Exercising is one of the healthiest things you can do for your body. It aids in weight loss, boosts immune health and even helps relieve stress. Whether you choose to run outside, hop on the treadmill or bike your way to a healthier you, you’re using lots of muscles and tendons in your body in order to do so. This is why you need to check something off of your list both before and after you’ve finished breaking a sweat: stretching. Your exercise regimen isn’t complete without it. Here are a few reasons why you should schedule a few minutes to the beginning and end of your workout:
Before your workout
Stretching out your muscles helps to boost circulation and even improve the elasticity of the muscles. It will give you better range of motion, flexibility and muscle control. By stretching, you’re increasing the flow of oxygen to your muscles, which prevents things like cramps, aches and pains that show up and slow down your workout. If you’re someone who tends to not get through a workout without feeling a little bit of discomfort, try stretching for at least 15 minutes beforehand – this can lead to improvements in the flow of oxygen, helping to rid your body of those aches and pains.
You muscles also benefit a whole lot from a little bit of stretching before physical activity. This act not only alleviates tight muscles, giving you better range of motion throughout your workout and helping to prevent injury – it also nourishes your muscles. Stretching promotes circulation, and without proper circulation, your muscles may not be getting enough blood and oxygen.
A study by Arnold Nelson, an associate professor of kinesiology at Louisiana State University in Baton Rouge, found that stretching regularly before a workout does more than just increase range of motion – it may actually enhance performance, helping to make people stronger and even increase their endurance. Nelson explained that stretching affects muscles in a similar way that strength training does – it’s believed to activate some of the same things in the cell that exercise activates.
After your workout
Your exercise regimen isn’t quite complete before stretching out all your muscles. As you break a sweat, lactic acid builds up in your muscles, which is what causes you to feel sore the next day. By stretching after you’re done, you can help alleviate that soreness and recover faster from an intense workout. And if you’re not sore the next day, you’re less likely to skip a workout!

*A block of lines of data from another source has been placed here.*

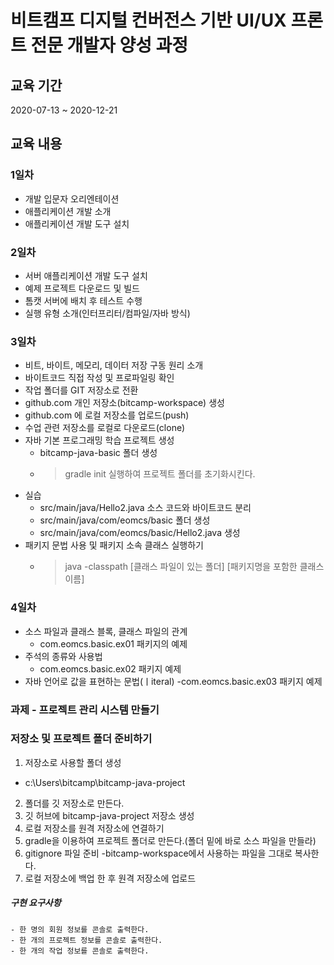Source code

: # 비트캠프 디지털 컨버전스 기반 UI/UX 프론트 전문 개발자 양성 과정

## 교육 기간

2020-07-13 ~ 2020-12-21

## 교육 내용

### 1일차

- 개발 입문자 오리엔테이션
- 애플리케이션 개발 소개
- 애플리케이션 개발 도구 설치

### 2일차

- 서버 애플리케이션 개발 도구 설치
- 예제 프로젝트 다운로드 및 빌드
- 톰캣 서버에 배치 후 테스트 수행
- 실행 유형 소개(인터프리터/컴파일/자바 방식)

### 3일차

- 비트, 바이트, 메모리, 데이터 저장 구동 원리 소개
- 바이트코드 직접 작성 및 프로파일링 확인
- 작업 폴더를 GIT 저장소로 전환
- github.com 개인 저장소(bitcamp-workspace) 생성
- github.com 에 로컬 저장소를 업로드(push)
- 수업 관련 저장소를 로컬로 다운로드(clone)
- 자바 기본 프로그래밍 학습 프로젝트 생성
    - bitcamp-java-basic 폴더 생성
    - > gradle init 실행하여 프로젝트 폴더를 초기화시킨다.
- 실습
    - src/main/java/Hello2.java 소스 코드와 바이트코드 분리
    - src/main/java/com/eomcs/basic 폴더 생성
    - src/main/java/com/eomcs/basic/Hello2.java 생성
- 패키지 문법 사용 및 패키지 소속 클래스 실행하기
    - > java -classpath [클래스 파일이 있는 폴더] [패키지명을 포함한 클래스 이름]

### 4일차

- 소스 파일과 클래스 블록, 클래스 파일의 관계
    - com.eomcs.basic.ex01 패키지의 예제
- 주석의 종류와 사용법
    - com.eomcs.basic.ex02 패키지 예제
- 자바 언어로 값을 표현하는 문법(ㅣiteral)
    -com.eomcs.basic.ex03 패키지 예제

### 과제 - 프로젝트 관리 시스템 만들기

### 저장소 및 프로젝트 폴더 준비하기

1. 저장소로 사용할 폴더 생성
- c:\Users\bitcamp\bitcamp-java-project
2. 폴더를 깃 저장소로 만든다.
3. 깃 허브에 bitcamp-java-project 저장소 생성
4. 로컬 저장소를 원격 저장소에 연결하기
5. gradle을 이용하여 프로젝트 폴더로 만든다.(폴더 밑에 바로 소스 파일을 만들라)
6. gitignore 파일 준비
-bitcamp-workspace에서 사용하는 파일을 그대로 복사한다.
7. 로컬 저장소에 백업 한 후 원격 저장소에 업로드

##### 구현 요구사항
    - 한 명의 회원 정보를 콘솔로 출력한다.
    - 한 개의 프로젝트 정보를 콘솔로 출력한다.
    - 한 개의 작업 정보를 콘솔로 출력한다.
    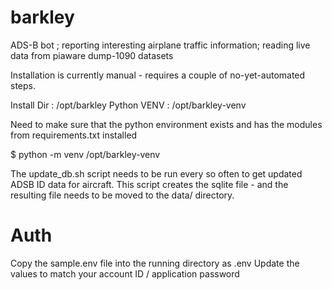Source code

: # barkley
ADS-B bot ; reporting interesting airplane traffic information; reading live data from piaware dump-1090 datasets


Installation is currently manual - requires a couple of no-yet-automated steps.

Install Dir : /opt/barkley
Python VENV : /opt/barkley-venv

Need to make sure that the python environment exists and has the modules from requirements.txt installed

$ python -m venv /opt/barkley-venv


The update_db.sh script needs to be run every so often to get updated ADSB ID data for aircraft.
This script creates the sqlite file - and the resulting file needs to be moved to the data/ directory.

# Auth
Copy the sample.env file into the running directory as .env
Update the values to match your account ID / application password
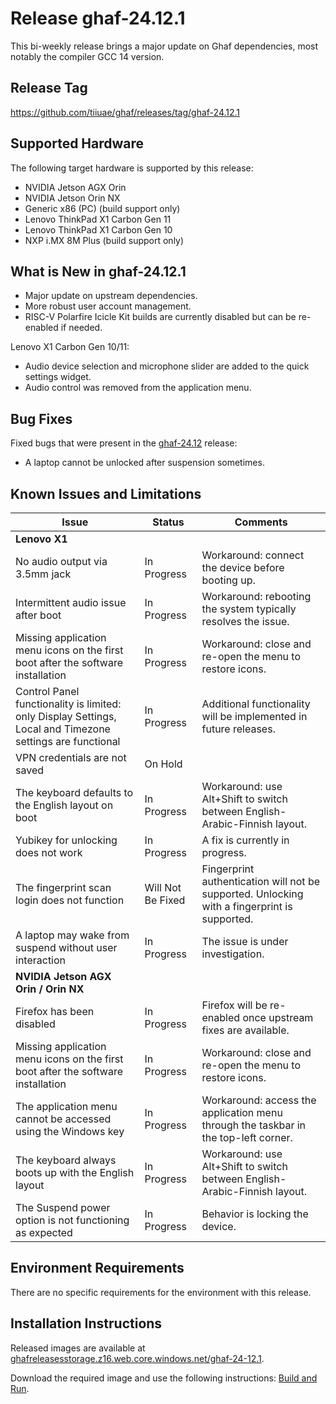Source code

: <!--
    Copyright 2022-2024 TII (SSRC) and the Ghaf contributors
    SPDX-License-Identifier: CC-BY-SA-4.0
-->

# Release ghaf-24.12.1

This bi-weekly release brings a major update on Ghaf dependencies, most notably the compiler GCC 14 version.


## Release Tag

<https://github.com/tiiuae/ghaf/releases/tag/ghaf-24.12.1>


## Supported Hardware

The following target hardware is supported by this release:

* NVIDIA Jetson AGX Orin
* NVIDIA Jetson Orin NX
* Generic x86 (PC) (build support only)
* Lenovo ThinkPad X1 Carbon Gen 11
* Lenovo ThinkPad X1 Carbon Gen 10
* NXP i.MX 8M Plus (build support only)


## What is New in ghaf-24.12.1

  * Major update on upstream dependencies.
  * More robust user account management.
  * RISC-V Polarfire Icicle Kit builds are currently disabled but can be re-enabled if needed.

Lenovo X1 Carbon Gen 10/11:

  * Audio device selection and microphone slider are added to the quick settings widget.
  * Audio control was removed from the application menu.


## Bug Fixes

Fixed bugs that were present in the [ghaf-24.12](../release_notes/ghaf-24.12.md) release:

* A laptop cannot be unlocked after suspension sometimes.


## Known Issues and Limitations

| Issue           | Status      | Comments                             |
|-----------------|-------------|--------------------------------------|
| **Lenovo X1**  |  |  |
| No audio output via 3.5mm jack  | In Progress | Workaround: connect the device before booting up. |
| Intermittent audio issue after boot  | In Progress | Workaround: rebooting the system typically resolves the issue. |
| Missing application menu icons on the first boot after the software installation  | In Progress | Workaround: close and re-open the menu to restore icons. |
| Control Panel functionality is limited: only Display Settings, Local and Timezone settings are functional | In Progress | Additional functionality will be implemented in future releases. |
| VPN credentials are not saved  | On Hold |  |
| The keyboard defaults to the English layout on boot | In Progress | Workaround: use Alt+Shift to switch between English-Arabic-Finnish layout. |
| Yubikey for unlocking does not work | In Progress | A fix is currently in progress. |
| The fingerprint scan login does not function | Will Not Be Fixed | Fingerprint authentication will not be supported. Unlocking with a fingerprint is supported. |
| A laptop may wake from suspend without user interaction | In Progress | The issue is under investigation. |
| **NVIDIA Jetson AGX Orin / Orin NX**  |  |  |
| Firefox has been disabled | In Progress | Firefox will be re-enabled once upstream fixes are available. |
| Missing application menu icons on the first boot after the software installation | In Progress | Workaround: close and re-open the menu to restore icons. |
| The application menu cannot be accessed using the Windows key | In Progress | Workaround: access the application menu through the taskbar in the top-left corner. |
| The keyboard always boots up with the English layout | In Progress | Workaround: use Alt+Shift to switch between English-Arabic-Finnish layout. |
| The Suspend power option is not functioning as expected | In Progress | Behavior is locking the device. |


## Environment Requirements

There are no specific requirements for the environment with this release.


## Installation Instructions

Released images are available at [ghafreleasesstorage.z16.web.core.windows.net/ghaf-24-12.1](https://ghafreleasesstorage.z16.web.core.windows.net/ghaf-24-12-01).

Download the required image and use the following instructions: [Build and Run](../ref_impl/build_and_run).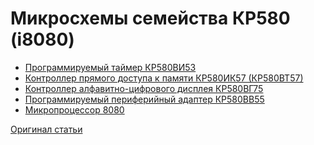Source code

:﻿Микросхемы семейства КР580 (i8080)
==================================

* [Программируемый таймер КР580ВИ53][]
* [Контроллер прямого доступа к памяти КР580ИК57 (КР580ВТ57)][]
* [Контроллер алфавитно-цифрового дисплея КР580ВГ75][]
* [Программируемый периферийный адаптер КР580ВВ55][]
* [Микропроцессор 8080][]

[Программируемый таймер КР580ВИ53]: i8253.html
[Контроллер прямого доступа к памяти КР580ИК57 (КР580ВТ57)]: i8257.html
[Контроллер алфавитно-цифрового дисплея КР580ВГ75]: i8257.html
[Программируемый периферийный адаптер КР580ВВ55]: i8255.html
[Микропроцессор 8080]: i8080.html

[Оригинал статьи](http://www.computer-museum.ru/technlgy/8bitproc.htm)
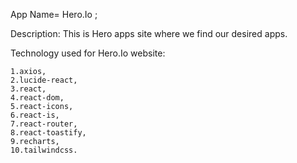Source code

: App Name= Hero.Io ;

Description: This is Hero apps site where we find our desired apps.

Technology used for Hero.Io website:

    1.axios,
    2.lucide-react,
    3.react,
    4.react-dom,
    5.react-icons,
    6.react-is,
    7.react-router,
    8.react-toastify,
    9.recharts,
    10.tailwindcss.
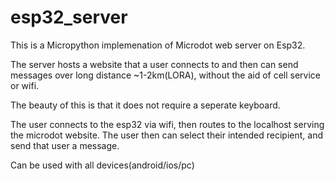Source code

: # esp32_server


This is a Micropython implemenation of  Microdot web server on Esp32. 

The server hosts a website that a user connects to and then can send messages over long distance ~1-2km(LORA), without the aid of cell service or wifi.

The beauty of this is that it does not require a seperate keyboard. 

The user connects to the esp32 via wifi, then routes to the localhost serving the microdot website. The user then can select their intended recipient, and send that user a message. 

Can be used with all devices(android/ios/pc)

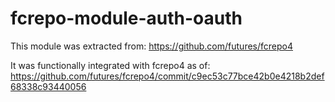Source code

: fcrepo-module-auth-oauth
========================
This module was extracted from: 
https://github.com/futures/fcrepo4

It was functionally integrated with fcrepo4 as of: 
https://github.com/futures/fcrepo4/commit/c9ec53c77bce42b0e4218b2def68338c93440056
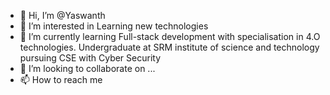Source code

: - 👋 Hi, I’m @Yaswanth
- 👀 I’m interested in Learning new technologies
- 🌱 I’m currently learning Full-stack development with specialisation in 4.O technologies. Undergraduate at SRM institute of science and technology pursuing CSE with Cyber Security
- 💞️ I’m looking to collaborate on ...
- 📫 How to reach me 

<!---
Yaswanth441274/Yaswanth441274 is a ✨ special ✨ repository because its `README.md` (this file) appears on your GitHub profile.
You can click the Preview link to take a look at your changes.
--->
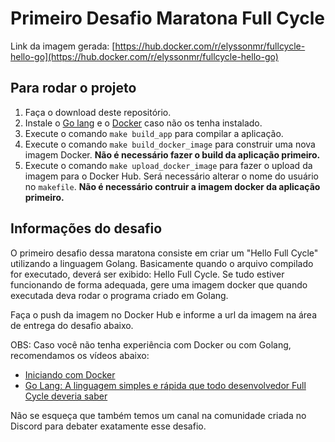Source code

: Primeiro Desafio Maratona Full Cycle
====================================

Link da imagem gerada: [https://hub.docker.com/r/elyssonmr/fullcycle-hello-go](https://hub.docker.com/r/elyssonmr/fullcycle-hello-go)

Para rodar o projeto
--------------------

1. Faça o download deste repositório.
2. Instale o [Go lang](https://golang.org/dl/) e o [Docker](https://docs.docker.com/get-docker/) caso não os tenha instalado.
3. Execute o comando `make build_app` para compilar a aplicação.
4. Execute o comando `make build_docker_image` para construir uma nova imagem Docker. **Não é necessário fazer o build da aplicação primeiro.**
5. Execute o comando `make upload_docker_image` para fazer o upload da imagem para o Docker Hub. Será necessário alterar o nome do usuário no `makefile`. **Não é necessário contruir a imagem docker da aplicação primeiro.**

Informações do desafio
----------------------

O primeiro desafio dessa maratona consiste em criar um "Hello Full Cycle" utilizando a linguagem Golang.
Basicamente quando o arquivo compilado for executado, deverá ser exibido: Hello Full Cycle.
Se tudo estiver funcionando de forma adequada, gere uma imagem docker que quando executada deva rodar o programa criado em Golang.

Faça o push da imagem no Docker Hub e informe a url da imagem na área de entrega do desafio abaixo.

OBS: Caso você não tenha experiência com Docker ou com Golang, recomendamos os vídeos abaixo:
- [Iniciando com Docker](https://www.youtube.com/watch?v=39Jl_M3nUTo)
- [Go Lang: A linguagem simples e rápida que todo desenvolvedor Full Cycle deveria saber](https://www.youtube.com/watch?v=jzUCK3ElaN4)

Não se esqueça que também temos um canal na comunidade criada no Discord para debater exatamente esse desafio.
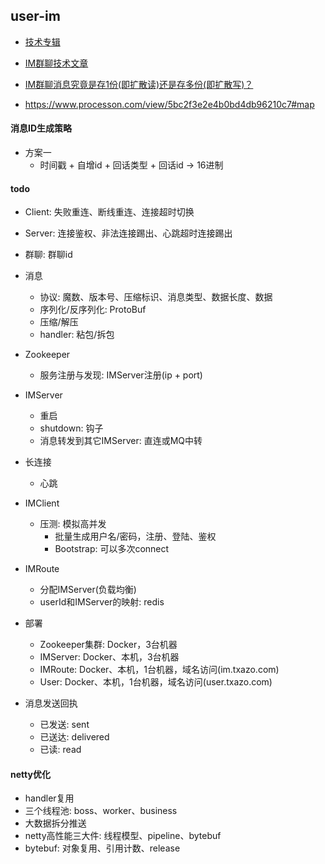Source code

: ## user-im

* [技术专辑](http://www.52im.net/forum.php?mod=collection&op=all)
* [IM群聊技术文章](http://www.52im.net/forum.php?mod=collection&action=view&ctid=20&fromop=all)
* [IM群聊消息究竟是存1份(即扩散读)还是存多份(即扩散写)？](http://www.52im.net/thread-1616-1-1.html)

* https://www.processon.com/view/5bc2f3e2e4b0bd4db96210c7#map

#### 消息ID生成策略

* 方案一
    * 时间戳 + 自增id + 回话类型 + 回话id -> 16进制

#### todo

* Client: 失败重连、断线重连、连接超时切换
* Server: 连接鉴权、非法连接踢出、心跳超时连接踢出
* 群聊: 群聊id
* 消息
    * 协议: 魔数、版本号、压缩标识、消息类型、数据长度、数据
    * 序列化/反序列化: ProtoBuf
    * 压缩/解压
    * handler: 粘包/拆包
* Zookeeper
    * 服务注册与发现: IMServer注册(ip + port)
* IMServer
    * 重启
    * shutdown: 钩子
    * 消息转发到其它IMServer: 直连或MQ中转
* 长连接
    * 心跳
* IMClient
    * 压测: 模拟高并发
        * 批量生成用户名/密码，注册、登陆、鉴权
        * Bootstrap: 可以多次connect
* IMRoute
    * 分配IMServer(负载均衡)
    * userId和IMServer的映射: redis
* 部署
    * Zookeeper集群: Docker，3台机器
    * IMServer: Docker、本机，3台机器
    * IMRoute: Docker、本机，1台机器，域名访问(im.txazo.com)
    * User: Docker、本机，1台机器，域名访问(user.txazo.com)

* 消息发送回执
    * 已发送: sent
    * 已送达: delivered
    * 已读: read

#### netty优化

* handler复用
* 三个线程池: boss、worker、business
* 大数据拆分推送
* netty高性能三大件: 线程模型、pipeline、bytebuf
* bytebuf: 对象复用、引用计数、release
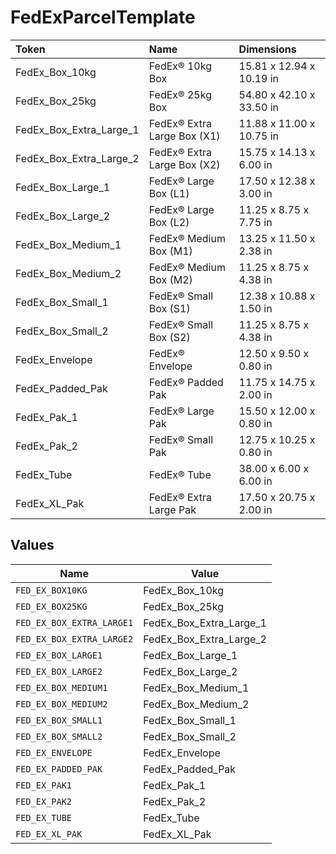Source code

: # FedExParcelTemplate

|Token | Name | Dimensions|
|:---|:---|:---|
| FedEx_Box_10kg | FedEx® 10kg Box | 15.81 x 12.94 x 10.19 in|
| FedEx_Box_25kg | FedEx® 25kg Box | 54.80 x 42.10 x 33.50 in|
| FedEx_Box_Extra_Large_1 | FedEx® Extra Large Box (X1) | 11.88 x 11.00 x 10.75 in|
| FedEx_Box_Extra_Large_2 | FedEx® Extra Large Box (X2) | 15.75 x 14.13 x 6.00 in|
| FedEx_Box_Large_1 | FedEx® Large Box (L1) | 17.50 x 12.38 x 3.00 in|
| FedEx_Box_Large_2 | FedEx® Large Box (L2) | 11.25 x 8.75 x 7.75 in|
| FedEx_Box_Medium_1 | FedEx® Medium Box (M1) | 13.25 x 11.50 x 2.38 in|
| FedEx_Box_Medium_2 | FedEx® Medium Box (M2) | 11.25 x 8.75 x 4.38 in|
| FedEx_Box_Small_1 | FedEx® Small Box (S1) | 12.38 x 10.88 x 1.50 in|
| FedEx_Box_Small_2 | FedEx® Small Box (S2) | 11.25 x 8.75 x 4.38 in|
| FedEx_Envelope | FedEx® Envelope | 12.50 x 9.50 x 0.80 in|
| FedEx_Padded_Pak | FedEx® Padded Pak | 11.75 x 14.75 x 2.00 in|
| FedEx_Pak_1 | FedEx® Large Pak | 15.50 x 12.00 x 0.80 in|
| FedEx_Pak_2 | FedEx® Small Pak | 12.75 x 10.25 x 0.80 in|
| FedEx_Tube | FedEx® Tube | 38.00 x 6.00 x 6.00 in|
| FedEx_XL_Pak | FedEx® Extra Large Pak | 17.50 x 20.75 x 2.00 in|



## Values

| Name                      | Value                     |
| ------------------------- | ------------------------- |
| `FED_EX_BOX10KG`          | FedEx_Box_10kg            |
| `FED_EX_BOX25KG`          | FedEx_Box_25kg            |
| `FED_EX_BOX_EXTRA_LARGE1` | FedEx_Box_Extra_Large_1   |
| `FED_EX_BOX_EXTRA_LARGE2` | FedEx_Box_Extra_Large_2   |
| `FED_EX_BOX_LARGE1`       | FedEx_Box_Large_1         |
| `FED_EX_BOX_LARGE2`       | FedEx_Box_Large_2         |
| `FED_EX_BOX_MEDIUM1`      | FedEx_Box_Medium_1        |
| `FED_EX_BOX_MEDIUM2`      | FedEx_Box_Medium_2        |
| `FED_EX_BOX_SMALL1`       | FedEx_Box_Small_1         |
| `FED_EX_BOX_SMALL2`       | FedEx_Box_Small_2         |
| `FED_EX_ENVELOPE`         | FedEx_Envelope            |
| `FED_EX_PADDED_PAK`       | FedEx_Padded_Pak          |
| `FED_EX_PAK1`             | FedEx_Pak_1               |
| `FED_EX_PAK2`             | FedEx_Pak_2               |
| `FED_EX_TUBE`             | FedEx_Tube                |
| `FED_EX_XL_PAK`           | FedEx_XL_Pak              |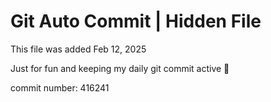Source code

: # Git Auto Commit | Hidden File

This file was added Feb 12, 2025

Just for fun and keeping my daily git commit active 🤪

commit number: 416241
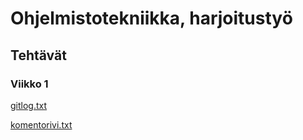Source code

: # Ohjelmistotekniikka, harjoitustyö

## Tehtävät

### Viikko 1
[gitlog.txt](https://github.com/VoxBorealis/ot-harjoitustyo/blob/8b42fb2099a82544683bb6dd1322964c405e4ac8/laskarit/viikko1/gitlog.txt)

[komentorivi.txt](https://github.com/VoxBorealis/ot-harjoitustyo/blob/8b42fb2099a82544683bb6dd1322964c405e4ac8/laskarit/viikko1/komentorivi.txt)
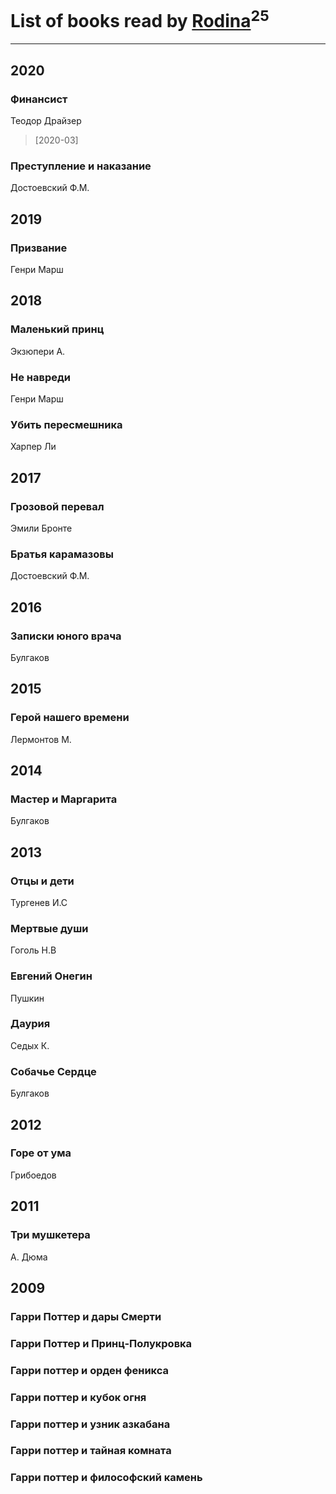 # List of books read by [Rodina](https://plus.google.com/u/0/116257964632073652332/)<sup>25</sup>
---

## 2020

### Финансист
Теодор Драйзер
> [2020-03] 


### Преступление и наказание
Достоевский Ф.М.



## 2019

### Призвание
Генри Марш



## 2018

### Маленький принц
Экзюпери А.


### Не навреди
Генри Марш


### Убить пересмешника
Харпер Ли



## 2017

### Грозовой перевал
Эмили Бронте


### Братья карамазовы
Достоевский Ф.М.



## 2016

### Записки юного врача
Булгаков



## 2015

### Герой нашего времени
Лермонтов М.



## 2014

### Мастер и Маргарита
Булгаков



## 2013

### Отцы и дети
Тургенев И.С


### Мертвые души
Гоголь Н.В


### Евгений Онегин
Пушкин


### Даурия
Седых К.


### Собачье Сердце
Булгаков



## 2012

### Горе от ума
Грибоедов



## 2011

### Три мушкетера
А. Дюма



## 2009

### Гарри Поттер и дары Смерти


### Гарри Поттер и Принц-Полукровка


### Гарри поттер и орден феникса


### Гарри поттер и кубок огня


### Гарри поттер и узник азкабана


### Гарри поттер и тайная комната


### Гарри поттер и философский камень



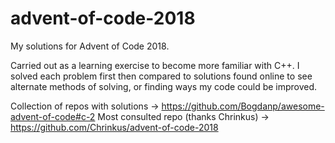 # advent-of-code-2018
My solutions for Advent of Code 2018.

Carried out as a learning exercise to become more familiar with C++. I solved each problem first then compared to solutions found online to see alternate methods of solving, or finding ways my code could be improved.


Collection of repos with solutions 		-> https://github.com/Bogdanp/awesome-advent-of-code#c-2
Most consulted repo (thanks Chrinkus) 	-> https://github.com/Chrinkus/advent-of-code-2018
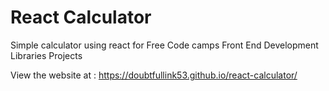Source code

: # React Calculator 
 Simple calculator using react for Free Code camps Front End Development Libraries Projects


View the website at : https://doubtfullink53.github.io/react-calculator/
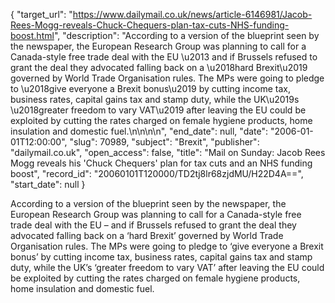 {
  "target_url": "https://www.dailymail.co.uk/news/article-6146981/Jacob-Rees-Mogg-reveals-Chuck-Chequers-plan-tax-cuts-NHS-funding-boost.html", 
  "description": "According to a version of the blueprint seen by the newspaper, the European Research Group was planning to call for a Canada-style free trade deal with the EU \u2013 and if Brussels refused to grant the deal they advocated falling back on a \u2018hard Brexit\u2019 governed by World Trade Organisation rules. The MPs were going to pledge to \u2018give everyone a Brexit bonus\u2019 by cutting income tax, business rates, capital gains tax and stamp duty, while the UK\u2019s \u2018greater freedom to vary VAT\u2019 after leaving the EU could be exploited by cutting the rates charged on female hygiene products, home insulation and domestic fuel.\n\n\n\n", 
  "end_date": null, 
  "date": "2006-01-01T12:00:00", 
  "slug": 70989, 
  "subject": "Brexit", 
  "publisher": "dailymail.co.uk", 
  "open_access": false, 
  "title": "Mail on Sunday: Jacob Rees Mogg reveals his 'Chuck Chequers' plan for tax cuts and an NHS funding boost", 
  "record_id": "20060101T120000/TD2tj8lr68zjdMU/H22D4A==", 
  "start_date": null
}

According to a version of the blueprint seen by the newspaper, the European Research Group was planning to call for a Canada-style free trade deal with the EU – and if Brussels refused to grant the deal they advocated falling back on a ‘hard Brexit’ governed by World Trade Organisation rules. The MPs were going to pledge to ‘give everyone a Brexit bonus’ by cutting income tax, business rates, capital gains tax and stamp duty, while the UK’s ‘greater freedom to vary VAT’ after leaving the EU could be exploited by cutting the rates charged on female hygiene products, home insulation and domestic fuel.



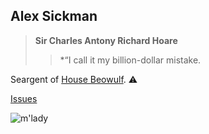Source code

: ## Alex Sickman

> **Sir Charles Antony Richard Hoare**
>> *“I call it my billion-dollar mistake.

Seargent of [House Beowulf](/f/beowulf). :warning:



[Issues][issues]


![m'lady](https://i.imgur.com/v8IVDka.jpg)


 [issues]:    https://github.com/grantwinney/BlogCodeSamples/issues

Exercises to try out before and after your workout
People should try to stretch all the major muscle groups to prevent any potential injury. Here are a few stretches to try out:
The seated straddle: Sit with your feet outstretched in front of you in the shape of a V. Slide your arms down your left leg toward your ankle, keeping the leg straight. You should feel a stretch in your hamstring. Switch to the other side.
The butterfly: This exercise stretches out your hips and lower back. Sit upright with the bottom of your feet touching and your knees out to the side. Bend forward over your feet and stretch the arms out in front of you to feel a lengthening spine.
The bicep stretch: Sitting upright, bring one arm across your chest, pulling it in with your other arm. You should feel a stretch in your bicep. Switch to the other arm.